Porträt von Masters-Athletin Barbara Gähling im Vereinstrikot mit Urkunde und Blumen in der Hand © Dirk Gantenberg
Masters-Athletin Barbara Gähling (W60, LT DSHS Köln) hat in diesem Jahr W60-Weltrekorde im Hochsprung (1,54 m), über 300m Hürden (47,79 sec) und im Siebenkampf (6.826 pt) aufgestellt. Im Siebenkampf verbesserte sie die alte Rekordmarke gar um 557 Punkte. Im Interview blickt sie zurück und voraus.
Alfred Hermes

Barbara Gähling, mit 6.826 Punkten im Siebenkampf haben Sie am Pfingstwochenende die bisherige Weltrekordmarke um sage und schreibe 557 Punkte getoppt. Waren die Bedingungen bei dem Wettkampf in Limburgerhof also wie gemacht dafür?

Barbara Gähling:
Die Wetterbedingungen waren teilweise schwierig, da gingen Windböen ohne Ende. Das ein oder andere Mal fiel beim Hochsprung die Latte – auch ohne Berührung. Bereits am Sonntag, dem ersten Wettkampftag, war es sportlich mit Regenschauern und Regengüssen und allem Möglichen. Aber am Ende war alles gut gelungen und irgendwie hat es trotzdem gereicht.

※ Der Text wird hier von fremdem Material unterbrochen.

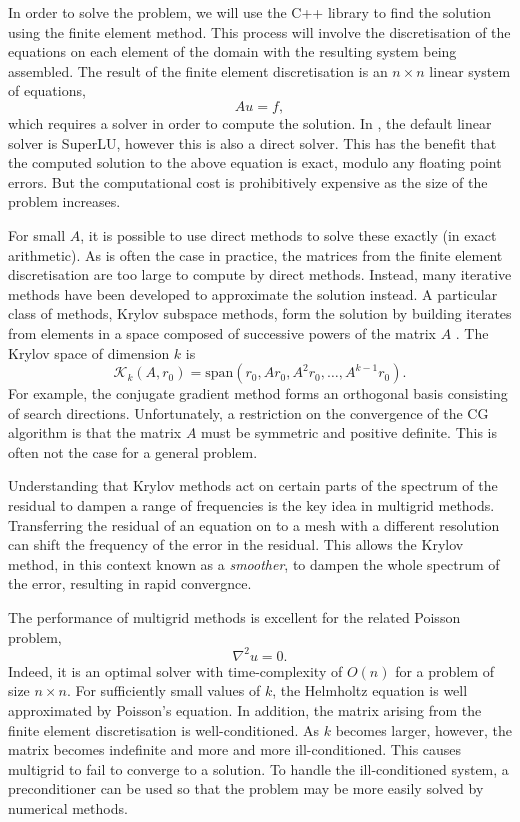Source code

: In order to solve the problem, we will use the C++ library \oomph to find the solution using the finite element method.
This process will involve the discretisation of the equations on each element of the domain with the resulting system being assembled.
The result of the finite element discretisation is an $n\times n$ linear system of equations,
\[
	A u = f,
\]
which requires a solver in order to compute the solution.
In \oomph, the default linear solver is SuperLU, however this is also a direct solver.
This has the benefit that the computed solution to the above equation is exact, modulo any floating point errors.
But the computational cost is prohibitively expensive as the size of the problem increases.

For small $A$, it is possible to use direct methods to solve these exactly (in exact arithmetic).
As is often the case in practice, the matrices from the finite element discretisation are too large to compute by direct methods.
Instead, many iterative methods have been developed to approximate the solution instead.
A particular class of methods, Krylov subspace methods, form the solution by building iterates from elements in a space composed of successive powers of the matrix $A$ \cite{leveque}.
The Krylov space of dimension $k$ is 
\[
	\mathcal{K}_k(A, r_0) = \mathrm{span}(r_0, Ar_0, A^2 r_0, \ldots, A^{k-1} r_0).
\]
For example, the conjugate gradient method forms an orthogonal basis consisting of search directions.
Unfortunately, a restriction on the convergence of the CG algorithm is that the matrix $A$ must be symmetric and positive definite.
This is often not the case for a general problem.

Understanding that Krylov methods act on certain parts of the spectrum of the residual to dampen a range of frequencies is the key idea in multigrid methods.
Transferring the residual of an equation on to a mesh with a different resolution can shift the frequency of the error in the residual.
This allows the Krylov method, in this context known as a \textit{smoother}, to dampen the whole spectrum of the error, resulting in rapid convergnce.

The performance of multigrid methods is excellent for the related Poisson problem,
\begin{equation}
	\nabla^2 u = 0.
\end{equation}
Indeed, it is an optimal solver with time-complexity of $O(n)$ for a problem of size $n\times n$.
For sufficiently small values of $k$, the Helmholtz equation is well approximated by Poisson's equation.
In addition, the matrix arising from the finite element discretisation is well-conditioned.
As $k$ becomes larger, however, the matrix becomes indefinite and more and more ill-conditioned.
This causes multigrid to fail to converge to a solution.
To handle the ill-conditioned system, a preconditioner can be used so that the problem may be more easily solved by numerical methods.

In den sozialen Medien loben Teilnehmerinnen und Teilnehmer eine gute Stimmung und Organisation beim Siebenkampf an den beiden Pfingsttagen.

Barbara Gähling:
Ja, das war total klasse. Für zwei andere Seniorinnen und mich wurde eine eigene Hürdenbahn aufgebaut. Das heißt, wir sind die Hürden extra gelaufen und danach ins Hauptfeld gerutscht. Und das war total nett und spannend, mal wieder so im Hauptfeld mit jungen Athleten gemeinsam um die Punkte zu kämpfen. 

1,48 Meter im Hochsprung ergeben 1.145 Punkte, 13,51 Sekunden über 80 Meter Hürden ergeben 1.093 Punkte und 12,40 Meter im Kugelstoß ergeben 981 Punkte. Sind diese Punktebringer im Siebenkampf zugleich Ihre Lieblingsdisziplinen?

Barbara Gähling:
Alle Disziplinen außer 800 Meter sind meine Lieblingsdisziplinen. Ich liebe Techniken, trainiere sie aber leider viel zu selten. In der Woche vor dem Mehrkampf habe ich alles einmal ausprobiert. Im Hochsprung hatte ich schon Wettkampferfahrung, allerdings ist mein Anlauf eine Katastrophe. Den Weitsprung hätte ich deutlich öfter trainieren müssen. Der Anlauf war viel zu kurz, ich stand zehn bis 15 Meter vor den anderen Sportlerinnen. Das habe ich aber erst dort im Wettkampf gemerkt und konnte es natürlich so kurzfristig nicht verändern. Da ich dann auch meist ohne Trainer unterwegs bin, war es total nett, dass mir verschiedene Betreuer wertvolle Tipps gegeben haben.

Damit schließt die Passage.